In order to use spannerlib in jupyter notebooks, you must first load it:


In [None]:
#| output: false
import spannerlib

Importing the spannerlog library automatically loads the `%%spannerlog` cell magic which accepts spannerlog queries as shown below.

In [None]:
%%spannerlog
new uncle(str, str)
uncle("bob", "greg")
?uncle(X,Y)

'?uncle(X,Y)'

Unnamed: 0,X,Y
0,bob,greg


## Type safe Datalog

Spannerlog syntax is very similar to datalog, but relations and their types must be declared using the `new` keyword.


In [None]:
%%spannerlog
# defining relations
new parent(str,str)
# defining initial facts
parent('xerces', 'brooke')
parent('brooke', 'damocles')

Rules can be defined that describe how to derive new facts from existing facts.
* We call the part to the left of the `<-` the rule's head (or head clause).
* We call the part to the right of the `<-` the rule's body (made up of body clauses).

In [None]:
%%spannerlog
# you can define relations recursively
# and use line escapes for long rules to make them more readable
ancestor(X, Y) <- parent(X, Y)
ancestor(X, Y) <- parent(X, Z),\
     ancestor(Z, Y)

derived and existing facts can be queried using the `?` operator, with either Free Variables such as `X` or constants.

In [None]:
%%spannerlog
?parent(X,Y)

?ancestor('xerces',Y)

'?parent(X,Y)'

Unnamed: 0,X,Y
0,brooke,damocles
1,xerces,brooke


"?ancestor('xerces',Y)"

Unnamed: 0,Y
0,brooke
1,damocles


Spannerlog has built in support for declaring relations for primitive types:
* `int`
* `str`
* `float`
* `bool`

But programatically, you can define relations and add facts of any pythonic data type.

## Aggregation

You can use aggregation function in rule's head to express groupby logic.
Non aggregated Variables are used to group and the rest are aggregated by their respective functions.

In [None]:
%%spannerlog
numDescendants(X,count(Y)) <- ancestor(X,Y)

?numDescendants(X,N)

'?numDescendants(X,N)'

Unnamed: 0,X,N
0,brooke,1
1,xerces,2


Built in aggregations include:
* min
* max
* sum
* avg
* count

But you will see in later sections that external aggregation functions can be defined.

## IE functions

Given a pure (stateless) function `f(X,Y)->(Z)` we can think of `f` as deriving information from `(x,y)` values to generate `(z)` values.
In the relational settings, IE functions are pure functions that take tuples over some input schema and deriv a number of new tuples from them over some output schema.
We can use IE functions as body clauses to derive new facts.
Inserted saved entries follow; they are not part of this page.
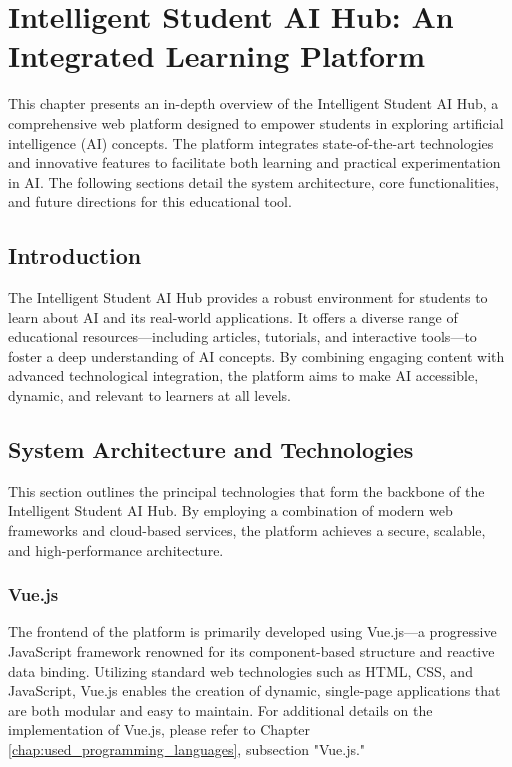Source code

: \chapter{Intelligent Student AI Hub: An Integrated Learning Platform} 
\label{chap:Student_AI_Hub}


This chapter presents an in-depth overview of the Intelligent Student AI Hub, 
a comprehensive web platform designed to empower students in exploring artificial intelligence (AI) concepts. 
The platform integrates state-of-the-art technologies and innovative features to facilitate both learning and practical experimentation in AI. 
The following sections detail the system architecture, core functionalities, and future directions for this educational tool.

\section{Introduction}

The Intelligent Student AI Hub provides a robust environment for students to learn about AI and its real-world applications. 
It offers a diverse range of educational resources—including articles, tutorials, and interactive tools—to foster a deep understanding of AI concepts. 
By combining engaging content with advanced technological integration, the platform aims to make AI accessible, dynamic, and relevant to learners at all levels.

\section{System Architecture and Technologies}

This section outlines the principal technologies that form the backbone of the Intelligent Student AI Hub. By employing a combination of modern web frameworks and cloud-based services, the platform achieves a secure, scalable, and high-performance architecture.

\subsection{Vue.js}

The frontend of the platform is primarily developed using Vue.js—a progressive JavaScript framework renowned for its component-based structure and reactive data binding. Utilizing standard web technologies such as HTML, CSS, and JavaScript, Vue.js enables the creation of dynamic, single-page applications that are both modular and easy to maintain. For additional details on the implementation of Vue.js, please refer to Chapter \ref{chap:used_programming_languages}, subsection "Vue.js."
IE functions are invoked using the `func_name(InputVars...)->(OutputVars...)` syntax.

In [None]:
%%spannerlog

new Texts(str)
Texts("Hello darkness my old friend")
Texts("I've come to talk with you again")

Words(Word) <- Texts(X), rgx("(\w+)",X)->(Word)

?Words(W)

'?Words(W)'

Unnamed: 0,W
0,"[@9a1d0f,0,5) ""Hello"""
1,"[@9a1d0f,6,14) ""darkness"""
2,"[@9a1d0f,15,17) ""my"""
3,"[@9a1d0f,18,21) ""old"""
4,"[@9a1d0f,22,28) ""friend"""
5,"[@c7e66d,0,1) ""I"""
6,"[@c7e66d,2,4) ""ve"""
7,"[@c7e66d,5,9) ""come"""
8,"[@c7e66d,10,12) ""to"""
9,"[@c7e66d,13,17) ""talk"""


`rgx` is part of the built in IE functions. It returns Spans over the original text. We will learn more Spans later.

In [None]:
#TODO from here show vars with DIY

This tutorial will teach you the basics of the spannerlog language and the spannerlib framework.

Spannerlog is:
* Similar to Datalog, but has type safety features
* Has support for aggregation functions
* Enables using stateless user defined function called IE functions to derive new relations from existing relations
* has some DRY features to help you write spannerlog code effectively
* comes with support for Document Spanners using the `Span` class.

Spannerlib, via its `Session` object, enables:
* registering IE functions, and aggregations functions to be used as callbacks in spannerlog.
* executing spannerlog code programmatically

In [None]:
#| hide
# TODO split the into into sections
#TODO change filters into boolean filters

# spannerlog is similar to datalog (also type safe)

# extensions:
# - variables for readability
#   - including reading from files
# - ie functions
# - aggregations
# - spans

# communication between spannerlog and python
# - calling spannerlog code programatically
# - importing relations to spannerlog from python
# - adding ie functions to spannerlog

# TODO extension.
# add . to signal the end of a rule to enable new lines without delimeters
# TODO enable defining relations with non primitive types through the session object.

# Local and free variables<a class="anchor" id="local_and_free_vars"></a>

spannerlog distinguishes two kinds of variables.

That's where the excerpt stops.